→ Input data
----------

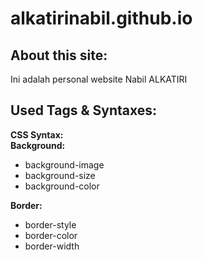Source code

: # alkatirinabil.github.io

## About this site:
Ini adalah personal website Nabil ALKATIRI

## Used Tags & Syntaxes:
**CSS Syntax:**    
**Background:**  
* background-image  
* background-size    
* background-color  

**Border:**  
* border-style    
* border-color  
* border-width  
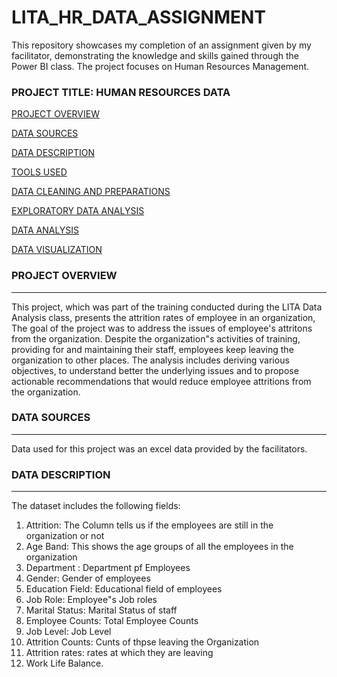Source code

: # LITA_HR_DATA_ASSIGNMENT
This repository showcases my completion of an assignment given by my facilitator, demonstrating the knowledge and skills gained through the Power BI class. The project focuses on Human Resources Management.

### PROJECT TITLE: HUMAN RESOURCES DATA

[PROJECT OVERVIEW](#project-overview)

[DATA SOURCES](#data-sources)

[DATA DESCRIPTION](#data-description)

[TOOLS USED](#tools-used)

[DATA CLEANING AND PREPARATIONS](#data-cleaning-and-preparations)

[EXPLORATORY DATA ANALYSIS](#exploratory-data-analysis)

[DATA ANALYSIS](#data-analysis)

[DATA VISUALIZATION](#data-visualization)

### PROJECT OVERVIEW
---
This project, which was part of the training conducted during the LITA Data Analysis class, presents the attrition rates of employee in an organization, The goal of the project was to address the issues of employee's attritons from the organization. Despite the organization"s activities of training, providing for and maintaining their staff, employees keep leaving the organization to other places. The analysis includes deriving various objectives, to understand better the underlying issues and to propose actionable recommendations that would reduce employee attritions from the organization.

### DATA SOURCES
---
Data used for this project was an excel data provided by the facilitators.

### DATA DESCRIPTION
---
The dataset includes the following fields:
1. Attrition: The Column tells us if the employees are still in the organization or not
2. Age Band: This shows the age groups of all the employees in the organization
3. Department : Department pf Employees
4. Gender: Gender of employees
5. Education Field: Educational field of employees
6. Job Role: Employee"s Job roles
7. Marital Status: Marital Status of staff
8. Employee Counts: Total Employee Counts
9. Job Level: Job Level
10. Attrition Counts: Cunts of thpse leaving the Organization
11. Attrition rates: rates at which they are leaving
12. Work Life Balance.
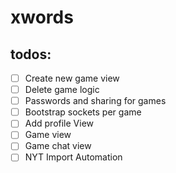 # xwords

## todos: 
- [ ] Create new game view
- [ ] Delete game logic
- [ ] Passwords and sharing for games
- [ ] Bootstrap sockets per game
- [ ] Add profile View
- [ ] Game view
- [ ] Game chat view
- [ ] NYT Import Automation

----------

→ Work item
Starting with the first line of the material above and ending with the line that holds "This repository showcases", write out those lines exactly, without pictures.

→ Solved problem
Source code

: # alkatirinabil.github.io

## About this site:
Ini adalah personal website Nabil ALKATIRI

## Used Tags & Syntaxes:
**CSS Syntax:**    
**Background:**  
* background-image  
* background-size    
* background-color  

**Border:**  
* border-style    
* border-color  
* border-width  
Source code

: # LITA_HR_DATA_ASSIGNMENT
This repository showcases my completion of an assignment given by my facilitator, demonstrating the knowledge and skills gained through the Power BI class. The project focuses on Human Resources Management.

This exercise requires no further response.